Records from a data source
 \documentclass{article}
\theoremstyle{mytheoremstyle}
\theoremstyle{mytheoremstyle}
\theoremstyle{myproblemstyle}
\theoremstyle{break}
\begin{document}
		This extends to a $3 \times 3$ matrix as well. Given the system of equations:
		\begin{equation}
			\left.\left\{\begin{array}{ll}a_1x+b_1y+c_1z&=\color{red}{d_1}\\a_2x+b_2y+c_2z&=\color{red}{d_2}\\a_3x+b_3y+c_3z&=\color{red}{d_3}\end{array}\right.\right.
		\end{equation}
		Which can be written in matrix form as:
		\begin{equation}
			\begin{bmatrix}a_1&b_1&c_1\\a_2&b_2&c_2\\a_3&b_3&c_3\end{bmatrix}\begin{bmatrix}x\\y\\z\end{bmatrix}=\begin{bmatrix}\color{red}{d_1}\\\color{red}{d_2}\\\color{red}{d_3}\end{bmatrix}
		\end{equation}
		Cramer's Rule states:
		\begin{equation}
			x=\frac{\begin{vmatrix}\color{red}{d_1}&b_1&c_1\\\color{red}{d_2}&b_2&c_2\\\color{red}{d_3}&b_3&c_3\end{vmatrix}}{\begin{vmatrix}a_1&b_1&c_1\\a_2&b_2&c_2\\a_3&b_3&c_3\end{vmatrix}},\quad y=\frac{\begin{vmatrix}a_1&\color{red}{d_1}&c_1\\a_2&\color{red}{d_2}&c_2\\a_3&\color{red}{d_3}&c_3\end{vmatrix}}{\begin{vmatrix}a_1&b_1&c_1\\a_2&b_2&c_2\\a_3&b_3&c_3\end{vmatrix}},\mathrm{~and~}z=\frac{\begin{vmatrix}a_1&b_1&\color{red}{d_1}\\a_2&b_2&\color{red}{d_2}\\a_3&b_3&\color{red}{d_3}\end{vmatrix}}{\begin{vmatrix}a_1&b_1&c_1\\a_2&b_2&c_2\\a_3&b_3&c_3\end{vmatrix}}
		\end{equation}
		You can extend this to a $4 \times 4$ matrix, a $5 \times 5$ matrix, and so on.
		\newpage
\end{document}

- **TASK BRIEF**
Each entry above is to be written out exactly.

- **WRITTEN SOLUTION**
 \documentclass{article}
\theoremstyle{mytheoremstyle}
\theoremstyle{mytheoremstyle}
\theoremstyle{myproblemstyle}
\theoremstyle{break}
\begin{document}
		This extends to a $3 \times 3$ matrix as well. Given the system of equations:
		\begin{equation}
			\left.\left\{\begin{array}{ll}a_1x+b_1y+c_1z&=\color{red}{d_1}\\a_2x+b_2y+c_2z&=\color{red}{d_2}\\a_3x+b_3y+c_3z&=\color{red}{d_3}\end{array}\right.\right.
		\end{equation}
		Which can be written in matrix form as:
		\begin{equation}
			\begin{bmatrix}a_1&b_1&c_1\\a_2&b_2&c_2\\a_3&b_3&c_3\end{bmatrix}\begin{bmatrix}x\\y\\z\end{bmatrix}=\begin{bmatrix}\color{red}{d_1}\\\color{red}{d_2}\\\color{red}{d_3}\end{bmatrix}
		\end{equation}
		Cramer's Rule states:
		\begin{equation}
			x=\frac{\begin{vmatrix}\color{red}{d_1}&b_1&c_1\\\color{red}{d_2}&b_2&c_2\\\color{red}{d_3}&b_3&c_3\end{vmatrix}}{\begin{vmatrix}a_1&b_1&c_1\\a_2&b_2&c_2\\a_3&b_3&c_3\end{vmatrix}},\quad y=\frac{\begin{vmatrix}a_1&\color{red}{d_1}&c_1\\a_2&\color{red}{d_2}&c_2\\a_3&\color{red}{d_3}&c_3\end{vmatrix}}{\begin{vmatrix}a_1&b_1&c_1\\a_2&b_2&c_2\\a_3&b_3&c_3\end{vmatrix}},\mathrm{~and~}z=\frac{\begin{vmatrix}a_1&b_1&\color{red}{d_1}\\a_2&b_2&\color{red}{d_2}\\a_3&b_3&\color{red}{d_3}\end{vmatrix}}{\begin{vmatrix}a_1&b_1&c_1\\a_2&b_2&c_2\\a_3&b_3&c_3\end{vmatrix}}
		\end{equation}
		You can extend this to a $4 \times 4$ matrix, a $5 \times 5$ matrix, and so on.
		\newpage
\end{document}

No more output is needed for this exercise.